According to auctioneer Dominic Daly, "houses that can fetch top prices of £1 million or more are like hens' teeth in Cork - …

According to auctioneer Dominic Daly, "houses that can fetch top prices of £1 million or more are like hens' teeth in Cork - few and far between". Those that achieve seven-figure prices - such as the home of businessman Clayton Love on the Blackrock road which was sold for £2.8 million - are rare, and only an exceptional house sitting on several acres with development potential can hope to touch that figure.

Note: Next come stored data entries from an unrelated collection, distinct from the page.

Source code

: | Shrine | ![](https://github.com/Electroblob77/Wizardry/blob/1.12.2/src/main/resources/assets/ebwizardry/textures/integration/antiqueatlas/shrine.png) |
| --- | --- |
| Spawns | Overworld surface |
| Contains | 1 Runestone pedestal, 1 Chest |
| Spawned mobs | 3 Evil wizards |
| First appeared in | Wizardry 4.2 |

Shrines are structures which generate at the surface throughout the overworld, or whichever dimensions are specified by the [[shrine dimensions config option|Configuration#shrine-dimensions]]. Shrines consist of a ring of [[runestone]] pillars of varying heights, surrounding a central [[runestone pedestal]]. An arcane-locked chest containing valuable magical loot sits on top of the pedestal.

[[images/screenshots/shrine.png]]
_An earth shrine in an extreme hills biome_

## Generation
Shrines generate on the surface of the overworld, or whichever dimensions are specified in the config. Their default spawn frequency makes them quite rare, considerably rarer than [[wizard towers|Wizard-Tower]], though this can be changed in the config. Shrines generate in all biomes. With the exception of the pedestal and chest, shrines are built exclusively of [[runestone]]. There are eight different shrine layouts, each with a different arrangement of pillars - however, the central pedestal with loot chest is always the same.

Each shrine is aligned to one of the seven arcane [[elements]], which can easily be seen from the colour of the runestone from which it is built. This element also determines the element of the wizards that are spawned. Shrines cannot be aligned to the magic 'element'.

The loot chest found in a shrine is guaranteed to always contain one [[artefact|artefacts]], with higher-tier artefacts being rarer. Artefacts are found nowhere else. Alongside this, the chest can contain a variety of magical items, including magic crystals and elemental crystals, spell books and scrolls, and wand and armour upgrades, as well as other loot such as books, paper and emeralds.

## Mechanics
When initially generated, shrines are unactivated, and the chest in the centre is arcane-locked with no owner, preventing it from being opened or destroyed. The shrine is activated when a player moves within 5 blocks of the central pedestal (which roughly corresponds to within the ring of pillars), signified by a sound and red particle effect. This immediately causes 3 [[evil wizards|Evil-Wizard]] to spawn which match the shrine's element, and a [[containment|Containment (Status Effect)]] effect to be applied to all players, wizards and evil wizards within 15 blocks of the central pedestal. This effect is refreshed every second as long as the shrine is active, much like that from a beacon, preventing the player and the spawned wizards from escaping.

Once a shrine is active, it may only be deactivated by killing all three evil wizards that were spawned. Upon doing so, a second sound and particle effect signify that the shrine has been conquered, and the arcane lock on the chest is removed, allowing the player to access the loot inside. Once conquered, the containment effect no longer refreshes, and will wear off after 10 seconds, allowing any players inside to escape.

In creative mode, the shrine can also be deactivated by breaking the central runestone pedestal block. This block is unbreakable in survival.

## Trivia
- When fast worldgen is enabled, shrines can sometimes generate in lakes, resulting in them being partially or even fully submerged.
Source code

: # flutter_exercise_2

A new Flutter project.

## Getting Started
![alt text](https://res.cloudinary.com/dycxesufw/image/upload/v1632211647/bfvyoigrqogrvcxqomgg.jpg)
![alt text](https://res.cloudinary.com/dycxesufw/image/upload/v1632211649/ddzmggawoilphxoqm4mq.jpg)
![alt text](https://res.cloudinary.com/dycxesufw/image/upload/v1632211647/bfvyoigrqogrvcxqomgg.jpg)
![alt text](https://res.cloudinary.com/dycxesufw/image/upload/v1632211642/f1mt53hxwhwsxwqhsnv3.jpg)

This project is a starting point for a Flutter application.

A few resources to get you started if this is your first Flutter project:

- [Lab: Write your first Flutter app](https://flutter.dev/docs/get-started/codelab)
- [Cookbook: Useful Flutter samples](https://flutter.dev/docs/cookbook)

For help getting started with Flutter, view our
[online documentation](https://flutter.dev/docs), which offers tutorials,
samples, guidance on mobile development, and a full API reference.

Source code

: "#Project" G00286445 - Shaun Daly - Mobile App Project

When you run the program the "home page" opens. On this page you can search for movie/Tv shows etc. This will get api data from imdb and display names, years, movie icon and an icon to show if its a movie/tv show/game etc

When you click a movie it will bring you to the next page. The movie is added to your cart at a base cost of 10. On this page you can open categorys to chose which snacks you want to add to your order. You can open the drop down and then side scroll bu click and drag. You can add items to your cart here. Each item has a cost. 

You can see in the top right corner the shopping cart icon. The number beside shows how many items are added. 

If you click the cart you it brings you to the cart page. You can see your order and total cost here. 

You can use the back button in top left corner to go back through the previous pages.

Take for example Merton, the picture-perfect 19th-century birthplace of the writer Francis Orpen Morris in French's Walk, Cobh - a 20-minute drive from the city centre - which sold recently for "over £600,000". The website of the agent, Michael H Daniels, described Merton as "an impressive Regency house tucked away amongst delightful gardens enjoying a magnificent elevated and south-facing situation with panoramic views over Cork harbour." Merton also has eight bedrooms, a linen room, a two-storey coach-house, an orchard and Victorian Italianate gardens. It sits on over two acres.

The guide price for Merton was £450,000. The agent had had "very good interest" and expected it to fetch at least £550,000. You wouldn't get a comparable property in Dublin for less than £1 million, but then Cork is a very different market.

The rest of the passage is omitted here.